:: Task to carry out ::
Go through the data and copy each line where the word "projects" shows up.

:: Provided material ::
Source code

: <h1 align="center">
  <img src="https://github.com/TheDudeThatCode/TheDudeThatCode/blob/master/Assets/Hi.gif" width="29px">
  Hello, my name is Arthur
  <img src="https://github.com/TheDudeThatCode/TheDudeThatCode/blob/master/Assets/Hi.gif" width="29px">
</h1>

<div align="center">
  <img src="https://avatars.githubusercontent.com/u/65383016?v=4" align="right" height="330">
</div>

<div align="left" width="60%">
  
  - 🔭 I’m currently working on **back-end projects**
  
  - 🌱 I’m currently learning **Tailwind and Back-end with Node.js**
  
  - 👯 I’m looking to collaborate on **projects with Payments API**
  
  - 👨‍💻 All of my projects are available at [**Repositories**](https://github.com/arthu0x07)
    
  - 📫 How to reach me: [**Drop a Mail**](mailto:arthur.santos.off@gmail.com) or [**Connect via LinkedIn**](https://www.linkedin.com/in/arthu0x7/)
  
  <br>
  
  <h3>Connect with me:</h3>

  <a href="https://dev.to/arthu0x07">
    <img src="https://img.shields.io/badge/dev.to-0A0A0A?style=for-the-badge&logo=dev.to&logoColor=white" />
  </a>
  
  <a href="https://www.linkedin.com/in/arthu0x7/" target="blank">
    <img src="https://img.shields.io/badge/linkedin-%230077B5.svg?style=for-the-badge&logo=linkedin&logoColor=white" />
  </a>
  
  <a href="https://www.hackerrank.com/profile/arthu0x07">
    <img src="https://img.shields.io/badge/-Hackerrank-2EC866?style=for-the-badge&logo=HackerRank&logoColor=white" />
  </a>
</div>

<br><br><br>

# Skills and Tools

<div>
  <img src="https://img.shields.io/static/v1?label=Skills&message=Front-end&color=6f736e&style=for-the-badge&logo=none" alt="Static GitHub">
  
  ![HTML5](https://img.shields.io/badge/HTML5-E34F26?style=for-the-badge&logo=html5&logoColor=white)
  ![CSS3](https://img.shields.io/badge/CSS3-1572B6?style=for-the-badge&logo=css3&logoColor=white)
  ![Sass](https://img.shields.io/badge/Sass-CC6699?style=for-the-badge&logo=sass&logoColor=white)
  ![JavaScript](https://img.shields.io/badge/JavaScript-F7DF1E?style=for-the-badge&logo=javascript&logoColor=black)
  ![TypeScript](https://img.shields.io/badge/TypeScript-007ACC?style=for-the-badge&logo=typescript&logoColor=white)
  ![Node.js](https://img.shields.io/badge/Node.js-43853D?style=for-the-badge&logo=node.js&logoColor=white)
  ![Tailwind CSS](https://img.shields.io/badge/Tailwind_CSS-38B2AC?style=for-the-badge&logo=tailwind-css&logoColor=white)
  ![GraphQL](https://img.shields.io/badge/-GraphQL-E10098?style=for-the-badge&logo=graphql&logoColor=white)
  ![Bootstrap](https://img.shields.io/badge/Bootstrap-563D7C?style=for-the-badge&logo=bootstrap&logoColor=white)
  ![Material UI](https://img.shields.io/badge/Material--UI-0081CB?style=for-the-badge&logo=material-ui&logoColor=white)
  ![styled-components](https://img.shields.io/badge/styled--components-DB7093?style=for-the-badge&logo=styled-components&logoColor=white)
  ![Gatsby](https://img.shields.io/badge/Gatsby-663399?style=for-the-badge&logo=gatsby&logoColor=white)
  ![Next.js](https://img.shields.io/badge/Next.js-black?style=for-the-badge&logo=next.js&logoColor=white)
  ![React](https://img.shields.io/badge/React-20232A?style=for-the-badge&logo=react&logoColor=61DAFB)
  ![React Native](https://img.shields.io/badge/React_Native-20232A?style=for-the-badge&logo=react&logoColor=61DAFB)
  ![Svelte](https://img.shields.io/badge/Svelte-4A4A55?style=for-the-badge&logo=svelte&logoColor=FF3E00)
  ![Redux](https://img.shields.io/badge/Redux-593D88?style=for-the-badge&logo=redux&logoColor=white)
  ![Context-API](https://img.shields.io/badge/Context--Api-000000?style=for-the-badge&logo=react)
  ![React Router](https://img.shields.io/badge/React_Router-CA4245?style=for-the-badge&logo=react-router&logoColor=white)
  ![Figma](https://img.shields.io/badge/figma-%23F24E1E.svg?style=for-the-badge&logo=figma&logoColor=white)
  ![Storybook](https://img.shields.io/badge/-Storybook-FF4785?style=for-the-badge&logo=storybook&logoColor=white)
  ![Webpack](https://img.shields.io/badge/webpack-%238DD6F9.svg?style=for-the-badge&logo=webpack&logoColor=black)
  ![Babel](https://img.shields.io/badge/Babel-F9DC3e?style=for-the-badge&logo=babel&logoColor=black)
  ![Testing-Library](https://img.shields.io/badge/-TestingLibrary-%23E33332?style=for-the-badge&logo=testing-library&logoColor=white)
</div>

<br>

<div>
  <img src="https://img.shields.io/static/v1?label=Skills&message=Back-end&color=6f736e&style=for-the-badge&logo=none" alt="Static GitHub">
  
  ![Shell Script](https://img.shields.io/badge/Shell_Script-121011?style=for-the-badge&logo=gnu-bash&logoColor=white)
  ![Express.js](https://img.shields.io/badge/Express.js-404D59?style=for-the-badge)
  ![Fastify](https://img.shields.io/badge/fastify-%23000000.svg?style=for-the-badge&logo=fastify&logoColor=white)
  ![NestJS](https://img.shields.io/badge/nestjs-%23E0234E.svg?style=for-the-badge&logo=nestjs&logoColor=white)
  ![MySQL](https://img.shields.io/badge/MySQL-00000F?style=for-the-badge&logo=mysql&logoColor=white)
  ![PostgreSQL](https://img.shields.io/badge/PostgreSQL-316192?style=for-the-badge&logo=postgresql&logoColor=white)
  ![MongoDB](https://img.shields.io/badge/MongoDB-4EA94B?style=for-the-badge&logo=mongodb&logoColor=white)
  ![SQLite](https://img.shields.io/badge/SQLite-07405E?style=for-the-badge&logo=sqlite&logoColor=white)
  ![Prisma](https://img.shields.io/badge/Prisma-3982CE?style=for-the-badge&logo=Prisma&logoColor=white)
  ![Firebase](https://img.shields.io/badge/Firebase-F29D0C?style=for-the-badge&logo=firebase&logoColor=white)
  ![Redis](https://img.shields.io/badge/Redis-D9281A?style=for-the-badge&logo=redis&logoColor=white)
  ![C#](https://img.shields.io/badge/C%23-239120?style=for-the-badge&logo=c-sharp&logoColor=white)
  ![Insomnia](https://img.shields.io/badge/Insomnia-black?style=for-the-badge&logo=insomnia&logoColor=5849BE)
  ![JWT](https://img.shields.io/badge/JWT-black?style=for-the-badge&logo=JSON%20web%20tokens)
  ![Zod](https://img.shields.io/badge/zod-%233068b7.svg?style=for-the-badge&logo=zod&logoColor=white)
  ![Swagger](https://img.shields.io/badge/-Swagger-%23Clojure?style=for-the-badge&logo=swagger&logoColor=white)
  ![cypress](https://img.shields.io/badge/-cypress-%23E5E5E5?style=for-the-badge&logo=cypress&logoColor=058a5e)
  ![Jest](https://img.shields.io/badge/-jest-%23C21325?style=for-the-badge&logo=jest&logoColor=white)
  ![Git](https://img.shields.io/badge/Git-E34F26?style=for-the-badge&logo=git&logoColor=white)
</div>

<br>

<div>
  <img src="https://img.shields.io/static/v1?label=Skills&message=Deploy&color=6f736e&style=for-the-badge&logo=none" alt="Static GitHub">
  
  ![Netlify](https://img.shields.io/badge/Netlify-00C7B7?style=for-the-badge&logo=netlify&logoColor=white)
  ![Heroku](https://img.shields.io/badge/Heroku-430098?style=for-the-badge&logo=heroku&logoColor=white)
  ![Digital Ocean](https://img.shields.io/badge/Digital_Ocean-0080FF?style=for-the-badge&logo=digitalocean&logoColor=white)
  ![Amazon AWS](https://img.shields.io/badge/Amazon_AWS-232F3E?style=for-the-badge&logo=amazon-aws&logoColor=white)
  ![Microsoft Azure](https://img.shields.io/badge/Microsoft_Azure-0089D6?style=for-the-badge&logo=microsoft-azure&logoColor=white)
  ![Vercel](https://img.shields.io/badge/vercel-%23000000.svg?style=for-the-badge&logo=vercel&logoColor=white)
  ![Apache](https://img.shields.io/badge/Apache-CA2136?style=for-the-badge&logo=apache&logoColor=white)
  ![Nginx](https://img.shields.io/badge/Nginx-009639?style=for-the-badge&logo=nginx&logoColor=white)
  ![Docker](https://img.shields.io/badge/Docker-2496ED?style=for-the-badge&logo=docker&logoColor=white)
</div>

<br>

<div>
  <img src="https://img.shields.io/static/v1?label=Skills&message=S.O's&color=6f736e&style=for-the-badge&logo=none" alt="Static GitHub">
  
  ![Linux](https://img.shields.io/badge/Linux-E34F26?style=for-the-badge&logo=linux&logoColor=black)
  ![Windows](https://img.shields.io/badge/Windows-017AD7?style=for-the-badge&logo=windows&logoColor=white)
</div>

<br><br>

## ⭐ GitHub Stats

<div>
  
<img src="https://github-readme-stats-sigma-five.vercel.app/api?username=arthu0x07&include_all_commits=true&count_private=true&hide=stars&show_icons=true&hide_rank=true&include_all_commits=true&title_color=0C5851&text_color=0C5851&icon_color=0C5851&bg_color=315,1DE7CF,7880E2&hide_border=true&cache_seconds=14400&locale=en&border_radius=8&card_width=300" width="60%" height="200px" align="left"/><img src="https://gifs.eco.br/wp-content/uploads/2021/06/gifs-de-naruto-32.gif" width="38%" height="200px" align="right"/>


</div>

:: The completed task ::
  - 🔭 I’m currently working on **back-end projects**
  - 👯 I’m looking to collaborate on **projects with Payments API**
  - 👨‍💻 All of my projects are available at [**Repositories**](https://github.com/arthu0x07)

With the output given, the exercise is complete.